Harry Carpenter: Know what I mean, ‘Arry?
Credit: Sky Sports
Harry Carpenter was BBC’s boxing correspondent from 1962 until his retirement in 1994. His over-excitement during Frank Bruno’s world title fight against Mike Tyson in 1989 cemented a gregarious double act. Bruno would often say: “Know what I mean, ‘Arry” at the end of the contest.
"Harry Carpenter's greatest moment with the mic was his stint on Muhammad Ali and George Foreman’s 1974 Rumble in the Jungle fight in Zaire"
The South Londoner’s greatest moment with the mic was his stint on Muhammad Ali and George Foreman’s 1974 Rumble in the Jungle fight in Zaire. His words beautifully marked the turn of events: "Ali, at times now, looks as though he can barely lift his arms up. Oh, he got him with a right. He's got him. Oh, you can't believe it. And I don't think Foreman's going to get up”. 25 years later, Carpenter presented Ali with the Sports Personality of the Year in a moving ceremony. Harry Carpenter died in 2010, aged 84.
Bill McLaren: The voice of rugby
The man from Hawick was desperate to get a Scottish cap as a player but a bout of tuberculosis scuppered his dreams.
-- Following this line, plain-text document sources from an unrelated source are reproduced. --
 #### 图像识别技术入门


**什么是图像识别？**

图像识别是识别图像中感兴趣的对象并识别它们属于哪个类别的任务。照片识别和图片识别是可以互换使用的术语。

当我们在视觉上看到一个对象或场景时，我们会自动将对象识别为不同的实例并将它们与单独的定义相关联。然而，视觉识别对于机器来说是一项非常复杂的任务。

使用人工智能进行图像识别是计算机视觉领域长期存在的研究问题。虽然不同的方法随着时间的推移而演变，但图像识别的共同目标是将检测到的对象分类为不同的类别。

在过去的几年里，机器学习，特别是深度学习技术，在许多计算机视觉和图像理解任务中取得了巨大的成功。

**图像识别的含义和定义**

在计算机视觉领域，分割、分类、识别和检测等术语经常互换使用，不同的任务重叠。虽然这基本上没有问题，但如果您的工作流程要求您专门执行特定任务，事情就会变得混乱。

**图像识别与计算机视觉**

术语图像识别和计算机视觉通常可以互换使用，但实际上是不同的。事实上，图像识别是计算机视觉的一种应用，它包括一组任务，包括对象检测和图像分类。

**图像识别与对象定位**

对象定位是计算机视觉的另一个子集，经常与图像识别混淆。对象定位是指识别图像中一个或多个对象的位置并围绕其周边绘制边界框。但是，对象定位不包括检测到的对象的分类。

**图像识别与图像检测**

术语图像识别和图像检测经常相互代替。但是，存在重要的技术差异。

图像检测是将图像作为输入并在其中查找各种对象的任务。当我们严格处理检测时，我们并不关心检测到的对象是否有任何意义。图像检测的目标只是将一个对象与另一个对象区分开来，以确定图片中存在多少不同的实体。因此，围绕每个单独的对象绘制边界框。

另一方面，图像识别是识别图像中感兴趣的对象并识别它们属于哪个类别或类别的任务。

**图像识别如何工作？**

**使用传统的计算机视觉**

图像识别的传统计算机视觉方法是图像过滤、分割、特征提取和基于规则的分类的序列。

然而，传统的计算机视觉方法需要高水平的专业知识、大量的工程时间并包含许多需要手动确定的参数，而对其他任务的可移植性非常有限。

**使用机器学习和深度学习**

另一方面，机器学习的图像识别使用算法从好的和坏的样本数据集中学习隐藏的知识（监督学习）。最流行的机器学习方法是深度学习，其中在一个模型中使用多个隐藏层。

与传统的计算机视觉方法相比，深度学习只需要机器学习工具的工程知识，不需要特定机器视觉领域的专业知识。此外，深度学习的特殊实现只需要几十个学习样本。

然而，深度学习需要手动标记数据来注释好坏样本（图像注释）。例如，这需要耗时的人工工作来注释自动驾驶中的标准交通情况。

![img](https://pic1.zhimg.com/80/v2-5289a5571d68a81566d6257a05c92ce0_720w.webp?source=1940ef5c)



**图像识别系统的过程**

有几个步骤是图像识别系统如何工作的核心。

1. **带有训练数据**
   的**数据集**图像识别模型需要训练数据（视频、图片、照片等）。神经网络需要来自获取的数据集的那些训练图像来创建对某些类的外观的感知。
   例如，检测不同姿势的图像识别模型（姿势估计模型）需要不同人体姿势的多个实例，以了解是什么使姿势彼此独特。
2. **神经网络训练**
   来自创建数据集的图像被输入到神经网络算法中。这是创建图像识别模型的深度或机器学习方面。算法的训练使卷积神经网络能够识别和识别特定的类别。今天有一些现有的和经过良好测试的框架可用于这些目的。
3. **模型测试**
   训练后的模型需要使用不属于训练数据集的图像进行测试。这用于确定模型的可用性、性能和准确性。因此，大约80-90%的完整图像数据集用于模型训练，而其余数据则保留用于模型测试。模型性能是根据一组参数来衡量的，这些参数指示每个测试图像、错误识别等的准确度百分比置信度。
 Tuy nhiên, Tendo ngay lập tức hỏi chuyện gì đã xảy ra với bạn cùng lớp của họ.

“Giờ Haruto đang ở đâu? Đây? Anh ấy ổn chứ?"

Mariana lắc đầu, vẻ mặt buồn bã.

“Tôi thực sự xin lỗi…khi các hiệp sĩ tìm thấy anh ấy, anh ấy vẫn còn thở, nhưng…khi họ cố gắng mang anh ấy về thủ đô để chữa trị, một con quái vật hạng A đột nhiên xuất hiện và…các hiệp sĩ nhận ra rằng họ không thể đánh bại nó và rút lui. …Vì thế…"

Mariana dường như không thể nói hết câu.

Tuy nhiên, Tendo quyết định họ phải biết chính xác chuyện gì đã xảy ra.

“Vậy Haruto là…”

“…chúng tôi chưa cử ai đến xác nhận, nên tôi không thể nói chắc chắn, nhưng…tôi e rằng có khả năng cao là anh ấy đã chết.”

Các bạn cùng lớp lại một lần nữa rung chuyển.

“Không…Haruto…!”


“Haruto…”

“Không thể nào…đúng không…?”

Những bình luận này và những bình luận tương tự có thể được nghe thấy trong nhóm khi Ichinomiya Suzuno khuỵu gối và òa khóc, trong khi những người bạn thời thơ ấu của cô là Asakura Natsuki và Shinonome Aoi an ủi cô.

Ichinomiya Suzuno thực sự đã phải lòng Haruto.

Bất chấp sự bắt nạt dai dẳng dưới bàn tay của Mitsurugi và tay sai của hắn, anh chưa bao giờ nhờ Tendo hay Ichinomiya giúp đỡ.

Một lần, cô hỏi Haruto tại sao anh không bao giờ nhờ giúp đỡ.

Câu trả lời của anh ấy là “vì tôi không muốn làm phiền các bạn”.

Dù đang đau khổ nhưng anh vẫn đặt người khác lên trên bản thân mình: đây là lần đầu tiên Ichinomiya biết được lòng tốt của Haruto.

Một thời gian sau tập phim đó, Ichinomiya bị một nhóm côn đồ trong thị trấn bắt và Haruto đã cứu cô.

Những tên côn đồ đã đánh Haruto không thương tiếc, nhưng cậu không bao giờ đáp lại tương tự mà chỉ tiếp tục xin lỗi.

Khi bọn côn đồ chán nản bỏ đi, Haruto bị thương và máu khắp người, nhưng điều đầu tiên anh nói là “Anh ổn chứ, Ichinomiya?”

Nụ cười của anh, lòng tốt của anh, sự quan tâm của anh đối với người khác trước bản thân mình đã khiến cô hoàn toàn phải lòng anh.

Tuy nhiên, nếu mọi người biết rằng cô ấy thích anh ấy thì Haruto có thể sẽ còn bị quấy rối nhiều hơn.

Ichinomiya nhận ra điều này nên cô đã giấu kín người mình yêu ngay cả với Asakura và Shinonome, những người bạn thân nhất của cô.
Fortunately, Bill McLaren did the next best thing and became the sound and image of BBC rugby for five decades, trusted by both fans and players alike to deliver.
When rugby went professional, he was the only media man invited to see the pre-match training sessions. He had a magnificent lexicon that included classics including “all arms and legs like a mad octopus” and “those props are as cunning as a bag o’ weasels”. The crowd sang “For he’s a jolly good fellow” when his beloved Scots won at Millennium Stadium in his last commentary in 2002. He died in 2010, aged 86.
Peter Alliss: The voice of golf
Credit: Sky Sports
Peter Alliss’ easy charm and anecdotal banter drew audiences to the BBC (and abroad) from 1978 to 2019, although he chided modern golfers who didn’t have the requisite resilience and manners for the gentlemanly game.
"Alliss’ easy charm and anecdotal banter drew audiences to the BBC, although he chided modern golfers who didn’t have the manners for the gentlemanly game"
Some of his memorable commentary moments were true TV gold. When the late Seve Ballesteros holed a putt at the last at St Andrew’s in 1984 to virtually clinch the Open, Alliss said: “Do you think he enjoyed that one?” It was a pitch-perfect accompaniment to the animation etched all over Seve’s face.
After Jean Van de Velde blasted his ball into the Barry Burn during his catastrophic 1999 Carnoustie collapse, the veteran’s straight talk was tinged with sarcasm: “Would somebody kindly stop him, give him a large brandy and mop him down?” Alliss died in 2020, aged 89.